From the line with "ГАМК - тормозной" through the line with "Все прочее, что я пробовал", inclusive, return each line of the data below exactly and leave the rest out.

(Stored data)

◆ ◆ ◆ ◆ ◆

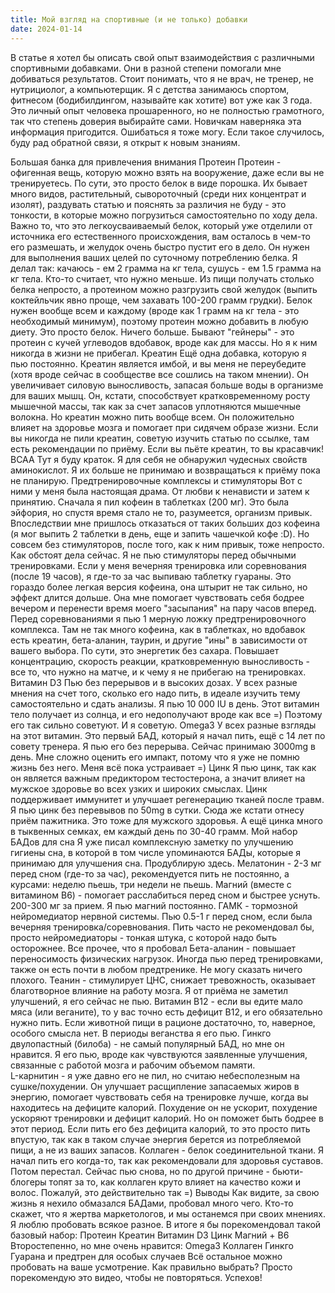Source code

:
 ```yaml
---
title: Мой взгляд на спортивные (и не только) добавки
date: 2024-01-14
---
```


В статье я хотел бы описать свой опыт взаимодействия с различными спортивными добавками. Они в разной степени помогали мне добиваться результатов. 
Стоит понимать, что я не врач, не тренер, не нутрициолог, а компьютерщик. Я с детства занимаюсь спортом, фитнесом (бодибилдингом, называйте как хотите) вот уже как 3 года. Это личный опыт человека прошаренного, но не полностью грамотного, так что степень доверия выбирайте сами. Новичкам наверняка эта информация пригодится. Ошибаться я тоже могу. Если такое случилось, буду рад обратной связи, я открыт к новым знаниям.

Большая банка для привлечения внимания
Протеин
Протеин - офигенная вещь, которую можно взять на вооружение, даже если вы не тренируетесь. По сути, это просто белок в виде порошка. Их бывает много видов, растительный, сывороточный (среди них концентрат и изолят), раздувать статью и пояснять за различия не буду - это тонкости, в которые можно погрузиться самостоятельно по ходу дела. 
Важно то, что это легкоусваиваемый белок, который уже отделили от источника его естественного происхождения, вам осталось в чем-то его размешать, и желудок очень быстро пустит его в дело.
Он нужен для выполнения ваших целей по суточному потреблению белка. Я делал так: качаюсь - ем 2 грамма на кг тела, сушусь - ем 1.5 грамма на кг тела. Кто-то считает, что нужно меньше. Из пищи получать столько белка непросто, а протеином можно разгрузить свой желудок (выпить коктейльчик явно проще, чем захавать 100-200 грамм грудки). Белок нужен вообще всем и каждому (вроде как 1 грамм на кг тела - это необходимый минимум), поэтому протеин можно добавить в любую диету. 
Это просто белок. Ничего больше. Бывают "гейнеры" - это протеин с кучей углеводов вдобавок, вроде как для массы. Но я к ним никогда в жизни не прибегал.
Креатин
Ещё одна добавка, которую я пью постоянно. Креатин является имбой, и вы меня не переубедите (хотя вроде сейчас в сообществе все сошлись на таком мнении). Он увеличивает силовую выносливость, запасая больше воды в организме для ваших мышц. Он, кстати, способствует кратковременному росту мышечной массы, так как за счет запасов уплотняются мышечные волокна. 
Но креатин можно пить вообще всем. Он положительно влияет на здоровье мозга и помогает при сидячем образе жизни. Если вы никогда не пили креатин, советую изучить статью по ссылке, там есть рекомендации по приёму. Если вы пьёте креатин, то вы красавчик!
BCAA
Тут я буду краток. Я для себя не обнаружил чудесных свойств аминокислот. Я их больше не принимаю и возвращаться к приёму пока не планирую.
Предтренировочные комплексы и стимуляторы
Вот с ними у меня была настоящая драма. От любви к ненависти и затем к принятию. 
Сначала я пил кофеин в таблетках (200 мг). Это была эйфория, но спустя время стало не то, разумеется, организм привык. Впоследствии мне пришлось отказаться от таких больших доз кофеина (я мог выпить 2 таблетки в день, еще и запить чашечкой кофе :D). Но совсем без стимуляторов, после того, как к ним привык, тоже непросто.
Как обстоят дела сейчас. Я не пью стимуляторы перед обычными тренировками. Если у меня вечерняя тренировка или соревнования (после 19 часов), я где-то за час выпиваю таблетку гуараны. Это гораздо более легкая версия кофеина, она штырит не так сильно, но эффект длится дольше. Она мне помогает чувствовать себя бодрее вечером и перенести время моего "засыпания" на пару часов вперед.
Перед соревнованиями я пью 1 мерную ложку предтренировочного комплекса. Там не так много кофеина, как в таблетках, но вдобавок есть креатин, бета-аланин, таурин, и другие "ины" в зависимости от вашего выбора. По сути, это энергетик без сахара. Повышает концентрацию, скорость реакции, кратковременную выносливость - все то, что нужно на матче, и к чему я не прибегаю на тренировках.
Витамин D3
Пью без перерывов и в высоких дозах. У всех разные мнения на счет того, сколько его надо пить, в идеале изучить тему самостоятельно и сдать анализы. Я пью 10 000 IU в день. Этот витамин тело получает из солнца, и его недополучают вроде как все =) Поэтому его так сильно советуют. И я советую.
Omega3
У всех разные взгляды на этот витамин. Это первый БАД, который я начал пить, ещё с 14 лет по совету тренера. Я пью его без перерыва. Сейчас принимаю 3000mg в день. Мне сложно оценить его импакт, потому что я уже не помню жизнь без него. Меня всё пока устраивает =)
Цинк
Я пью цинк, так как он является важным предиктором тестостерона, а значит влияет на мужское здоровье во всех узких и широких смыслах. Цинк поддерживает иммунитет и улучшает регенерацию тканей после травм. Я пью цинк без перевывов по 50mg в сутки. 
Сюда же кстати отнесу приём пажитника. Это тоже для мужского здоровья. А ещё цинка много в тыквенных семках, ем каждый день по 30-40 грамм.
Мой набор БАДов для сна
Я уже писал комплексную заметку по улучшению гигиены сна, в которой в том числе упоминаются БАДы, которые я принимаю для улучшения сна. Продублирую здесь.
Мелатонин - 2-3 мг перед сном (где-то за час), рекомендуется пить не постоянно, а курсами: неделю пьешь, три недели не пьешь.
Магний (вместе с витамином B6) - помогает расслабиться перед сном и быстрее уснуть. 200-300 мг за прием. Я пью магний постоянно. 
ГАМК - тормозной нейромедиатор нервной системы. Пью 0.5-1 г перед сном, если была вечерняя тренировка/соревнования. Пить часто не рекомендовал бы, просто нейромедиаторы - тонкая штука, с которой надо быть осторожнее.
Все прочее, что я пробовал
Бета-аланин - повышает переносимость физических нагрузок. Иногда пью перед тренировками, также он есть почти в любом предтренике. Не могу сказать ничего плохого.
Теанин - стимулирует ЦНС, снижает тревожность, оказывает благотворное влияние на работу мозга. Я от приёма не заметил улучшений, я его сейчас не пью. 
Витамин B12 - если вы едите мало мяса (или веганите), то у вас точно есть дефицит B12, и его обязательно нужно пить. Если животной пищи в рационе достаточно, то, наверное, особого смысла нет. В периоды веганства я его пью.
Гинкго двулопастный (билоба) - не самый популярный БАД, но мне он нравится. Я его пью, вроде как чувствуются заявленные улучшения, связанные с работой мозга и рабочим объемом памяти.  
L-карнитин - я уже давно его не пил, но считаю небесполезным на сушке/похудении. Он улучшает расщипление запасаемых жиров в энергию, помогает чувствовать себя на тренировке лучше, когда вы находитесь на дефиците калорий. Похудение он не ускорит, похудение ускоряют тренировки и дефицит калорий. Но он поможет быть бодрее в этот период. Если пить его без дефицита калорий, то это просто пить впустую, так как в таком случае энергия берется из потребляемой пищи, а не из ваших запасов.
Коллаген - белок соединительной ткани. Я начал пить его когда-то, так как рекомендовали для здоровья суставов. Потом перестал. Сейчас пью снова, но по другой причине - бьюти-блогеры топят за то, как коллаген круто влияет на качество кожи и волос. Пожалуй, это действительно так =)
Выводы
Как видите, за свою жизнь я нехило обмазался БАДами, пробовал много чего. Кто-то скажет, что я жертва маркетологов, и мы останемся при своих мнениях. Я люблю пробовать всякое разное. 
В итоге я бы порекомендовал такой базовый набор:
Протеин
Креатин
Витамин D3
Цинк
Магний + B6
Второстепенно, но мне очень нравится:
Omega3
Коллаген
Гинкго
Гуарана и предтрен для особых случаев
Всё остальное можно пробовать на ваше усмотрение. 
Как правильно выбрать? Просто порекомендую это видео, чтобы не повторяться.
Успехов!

◆ ◆ ◆ ◆ ◆

Output of the task ::
ГАМК - тормозной нейромедиатор нервной системы. Пью 0.5-1 г перед сном, если была вечерняя тренировка/соревнования. Пить часто не рекомендовал бы, просто нейромедиаторы - тонкая штука, с которой надо быть осторожнее.
Все прочее, что я пробовал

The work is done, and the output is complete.